# [INSTRUCTIONS TO FOLLOW]
Return the records below exactly; pictures stay out.
Top of EXERCISE MATERIALS
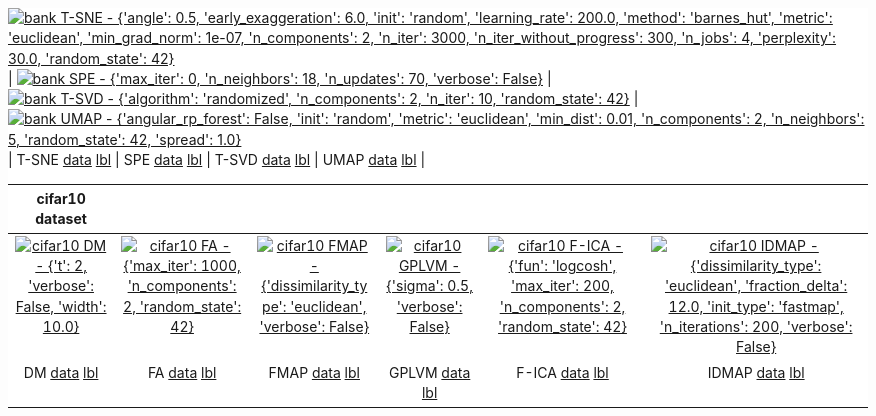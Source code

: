<a href="/img/plot2d_bank_T-SNE.png"><img alt="bank T-SNE - {'angle': 0.5, 'early_exaggeration': 6.0, 'init': 'random', 'learning_rate': 200.0, 'method': 'barnes_hut', 'metric': 'euclidean', 'min_grad_norm': 1e-07, 'n_components': 2, 'n_iter': 3000, 'n_iter_without_progress': 300, 'n_jobs': 4, 'perplexity': 30.0, 'random_state': 42}" title="bank T-SNE - {'angle': 0.5, 'early_exaggeration': 6.0, 'init': 'random', 'learning_rate': 200.0, 'method': 'barnes_hut', 'metric': 'euclidean', 'min_grad_norm': 1e-07, 'n_components': 2, 'n_iter': 3000, 'n_iter_without_progress': 300, 'n_jobs': 4, 'perplexity': 30.0, 'random_state': 42}" src="/img/plot2d_thumb_bank_T-SNE.png"></a> | <a href="/img/plot2d_bank_SPE.png"><img alt="bank SPE - {'max_iter': 0, 'n_neighbors': 18, 'n_updates': 70, 'verbose': False}" title="bank SPE - {'max_iter': 0, 'n_neighbors': 18, 'n_updates': 70, 'verbose': False}" src="/img/plot2d_thumb_bank_SPE.png"></a> | <a href="/img/plot2d_bank_T-SVD.png"><img alt="bank T-SVD - {'algorithm': 'randomized', 'n_components': 2, 'n_iter': 10, 'random_state': 42}" title="bank T-SVD - {'algorithm': 'randomized', 'n_components': 2, 'n_iter': 10, 'random_state': 42}" src="/img/plot2d_thumb_bank_T-SVD.png"></a> | <a href="/img/plot2d_bank_UMAP.png"><img alt="bank UMAP - {'angular_rp_forest': False, 'init': 'random', 'metric': 'euclidean', 'min_dist': 0.01, 'n_components': 2, 'n_neighbors': 5, 'random_state': 42, 'spread': 1.0}" title="bank UMAP - {'angular_rp_forest': False, 'init': 'random', 'metric': 'euclidean', 'min_dist': 0.01, 'n_components': 2, 'n_neighbors': 5, 'random_state': 42, 'spread': 1.0}" src="/img/plot2d_thumb_bank_UMAP.png"></a> | 
T-SNE [data](/data/projections/proj_X_bank_T-SNE.csv) [lbl](/data/projections/proj_y_bank_T-SNE.csv) | SPE [data](/data/projections/proj_X_bank_SPE.csv) [lbl](/data/projections/proj_y_bank_SPE.csv) | T-SVD [data](/data/projections/proj_X_bank_T-SVD.csv) [lbl](/data/projections/proj_y_bank_T-SVD.csv) | UMAP [data](/data/projections/proj_X_bank_UMAP.csv) [lbl](/data/projections/proj_y_bank_UMAP.csv) | 

| cifar10 dataset |   |   |   |   |   |
:---------:|:---------:|:---------:|:---------:|:---------:|:---------:
<a href="/img/plot2d_cifar10_DM.png"><img alt="cifar10 DM - {'t': 2, 'verbose': False, 'width': 10.0}" title="cifar10 DM - {'t': 2, 'verbose': False, 'width': 10.0}" src="/img/plot2d_thumb_cifar10_DM.png"></a> | <a href="/img/plot2d_cifar10_FA.png"><img alt="cifar10 FA - {'max_iter': 1000, 'n_components': 2, 'random_state': 42}" title="cifar10 FA - {'max_iter': 1000, 'n_components': 2, 'random_state': 42}" src="/img/plot2d_thumb_cifar10_FA.png"></a> | <a href="/img/plot2d_cifar10_FMAP.png"><img alt="cifar10 FMAP - {'dissimilarity_type': 'euclidean', 'verbose': False}" title="cifar10 FMAP - {'dissimilarity_type': 'euclidean', 'verbose': False}" src="/img/plot2d_thumb_cifar10_FMAP.png"></a> | <a href="/img/plot2d_cifar10_GPLVM.png"><img alt="cifar10 GPLVM - {'sigma': 0.5, 'verbose': False}" title="cifar10 GPLVM - {'sigma': 0.5, 'verbose': False}" src="/img/plot2d_thumb_cifar10_GPLVM.png"></a> | <a href="/img/plot2d_cifar10_F-ICA.png"><img alt="cifar10 F-ICA - {'fun': 'logcosh', 'max_iter': 200, 'n_components': 2, 'random_state': 42}" title="cifar10 F-ICA - {'fun': 'logcosh', 'max_iter': 200, 'n_components': 2, 'random_state': 42}" src="/img/plot2d_thumb_cifar10_F-ICA.png"></a> | <a href="/img/plot2d_cifar10_IDMAP.png"><img alt="cifar10 IDMAP - {'dissimilarity_type': 'euclidean', 'fraction_delta': 12.0, 'init_type': 'fastmap', 'n_iterations': 200, 'verbose': False}" title="cifar10 IDMAP - {'dissimilarity_type': 'euclidean', 'fraction_delta': 12.0, 'init_type': 'fastmap', 'n_iterations': 200, 'verbose': False}" src="/img/plot2d_thumb_cifar10_IDMAP.png"></a> | 
DM [data](/data/projections/proj_X_cifar10_DM.csv) [lbl](/data/projections/proj_y_cifar10_DM.csv) | FA [data](/data/projections/proj_X_cifar10_FA.csv) [lbl](/data/projections/proj_y_cifar10_FA.csv) | FMAP [data](/data/projections/proj_X_cifar10_FMAP.csv) [lbl](/data/projections/proj_y_cifar10_FMAP.csv) | GPLVM [data](/data/projections/proj_X_cifar10_GPLVM.csv) [lbl](/data/projections/proj_y_cifar10_GPLVM.csv) | F-ICA [data](/data/projections/proj_X_cifar10_F-ICA.csv) [lbl](/data/projections/proj_y_cifar10_F-ICA.csv) | IDMAP [data](/data/projections/proj_X_cifar10_IDMAP.csv) [lbl](/data/projections/proj_y_cifar10_IDMAP.csv) |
Bottom of EXERCISE MATERIALS
# [FINISHED TASK]
Source code

:<a href="/img/plot2d_bank_T-SNE.png"><img alt="bank T-SNE - {'angle': 0.5, 'early_exaggeration': 6.0, 'init': 'random', 'learning_rate': 200.0, 'method': 'barnes_hut', 'metric': 'euclidean', 'min_grad_norm': 1e-07, 'n_components': 2, 'n_iter': 3000, 'n_iter_without_progress': 300, 'n_jobs': 4, 'perplexity': 30.0, 'random_state': 42}" title="bank T-SNE - {'angle': 0.5, 'early_exaggeration': 6.0, 'init': 'random', 'learning_rate': 200.0, 'method': 'barnes_hut', 'metric': 'euclidean', 'min_grad_norm': 1e-07, 'n_components': 2, 'n_iter': 3000, 'n_iter_without_progress': 300, 'n_jobs': 4, 'perplexity': 30.0, 'random_state': 42}" src="/img/plot2d_thumb_bank_T-SNE.png"></a> | <a href="/img/plot2d_bank_SPE.png"><img alt="bank SPE - {'max_iter': 0, 'n_neighbors': 18, 'n_updates': 70, 'verbose': False}" title="bank SPE - {'max_iter': 0, 'n_neighbors': 18, 'n_updates': 70, 'verbose': False}" src="/img/plot2d_thumb_bank_SPE.png"></a> | <a href="/img/plot2d_bank_T-SVD.png"><img alt="bank T-SVD - {'algorithm': 'randomized', 'n_components': 2, 'n_iter': 10, 'random_state': 42}" title="bank T-SVD - {'algorithm': 'randomized', 'n_components': 2, 'n_iter': 10, 'random_state': 42}" src="/img/plot2d_thumb_bank_T-SVD.png"></a> | <a href="/img/plot2d_bank_UMAP.png"><img alt="bank UMAP - {'angular_rp_forest': False, 'init': 'random', 'metric': 'euclidean', 'min_dist': 0.01, 'n_components': 2, 'n_neighbors': 5, 'random_state': 42, 'spread': 1.0}" title="bank UMAP - {'angular_rp_forest': False, 'init': 'random', 'metric': 'euclidean', 'min_dist': 0.01, 'n_components': 2, 'n_neighbors': 5, 'random_state': 42, 'spread': 1.0}" src="/img/plot2d_thumb_bank_UMAP.png"></a> | 
T-SNE [data](/data/projections/proj_X_bank_T-SNE.csv) [lbl](/data/projections/proj_y_bank_T-SNE.csv) | SPE [data](/data/projections/proj_X_bank_SPE.csv) [lbl](/data/projections/proj_y_bank_SPE.csv) | T-SVD [data](/data/projections/proj_X_bank_T-SVD.csv) [lbl](/data/projections/proj_y_bank_T-SVD.csv) | UMAP [data](/data/projections/proj_X_bank_UMAP.csv) [lbl](/data/projections/proj_y_bank_UMAP.csv) | 

| cifar10 dataset |   |   |   |   |   |
:---------:|:---------:|:---------:|:---------:|:---------:|:---------:
<a href="/img/plot2d_cifar10_DM.png"><img alt="cifar10 DM - {'t': 2, 'verbose': False, 'width': 10.0}" title="cifar10 DM - {'t': 2, 'verbose': False, 'width': 10.0}" src="/img/plot2d_thumb_cifar10_DM.png"></a> | <a href="/img/plot2d_cifar10_FA.png"><img alt="cifar10 FA - {'max_iter': 1000, 'n_components': 2, 'random_state': 42}" title="cifar10 FA - {'max_iter': 1000, 'n_components': 2, 'random_state': 42}" src="/img/plot2d_thumb_cifar10_FA.png"></a> | <a href="/img/plot2d_cifar10_FMAP.png"><img alt="cifar10 FMAP - {'dissimilarity_type': 'euclidean', 'verbose': False}" title="cifar10 FMAP - {'dissimilarity_type': 'euclidean', 'verbose': False}" src="/img/plot2d_thumb_cifar10_FMAP.png"></a> | <a href="/img/plot2d_cifar10_GPLVM.png"><img alt="cifar10 GPLVM - {'sigma': 0.5, 'verbose': False}" title="cifar10 GPLVM - {'sigma': 0.5, 'verbose': False}" src="/img/plot2d_thumb_cifar10_GPLVM.png"></a> | <a href="/img/plot2d_cifar10_F-ICA.png"><img alt="cifar10 F-ICA - {'fun': 'logcosh', 'max_iter': 200, 'n_components': 2, 'random_state': 42}" title="cifar10 F-ICA - {'fun': 'logcosh', 'max_iter': 200, 'n_components': 2, 'random_state': 42}" src="/img/plot2d_thumb_cifar10_F-ICA.png"></a> | <a href="/img/plot2d_cifar10_IDMAP.png"><img alt="cifar10 IDMAP - {'dissimilarity_type': 'euclidean', 'fraction_delta': 12.0, 'init_type': 'fastmap', 'n_iterations': 200, 'verbose': False}" title="cifar10 IDMAP - {'dissimilarity_type': 'euclidean', 'fraction_delta': 12.0, 'init_type': 'fastmap', 'n_iterations': 200, 'verbose': False}" src="/img/plot2d_thumb_cifar10_IDMAP.png"></a> | 
DM [data](/data/projections/proj_X_cifar10_DM.csv) [lbl](/data/projections/proj_y_cifar10_DM.csv) | FA [data](/data/projections/proj_X_cifar10_FA.csv) [lbl](/data/projections/proj_y_cifar10_FA.csv) | FMAP [data](/data/projections/proj_X_cifar10_FMAP.csv) [lbl](/data/projections/proj_y_cifar10_FMAP.csv) | GPLVM [data](/data/projections/proj_X_cifar10_GPLVM.csv) [lbl](/data/projections/proj_y_cifar10_GPLVM.csv) | F-ICA [data](/data/projections/proj_X_cifar10_F-ICA.csv) [lbl](/data/projections/proj_y_cifar10_F-ICA.csv) | IDMAP [data](/data/projections/proj_X_cifar10_IDMAP.csv) [lbl](/data/projections/proj_y_cifar10_IDMAP.csv) |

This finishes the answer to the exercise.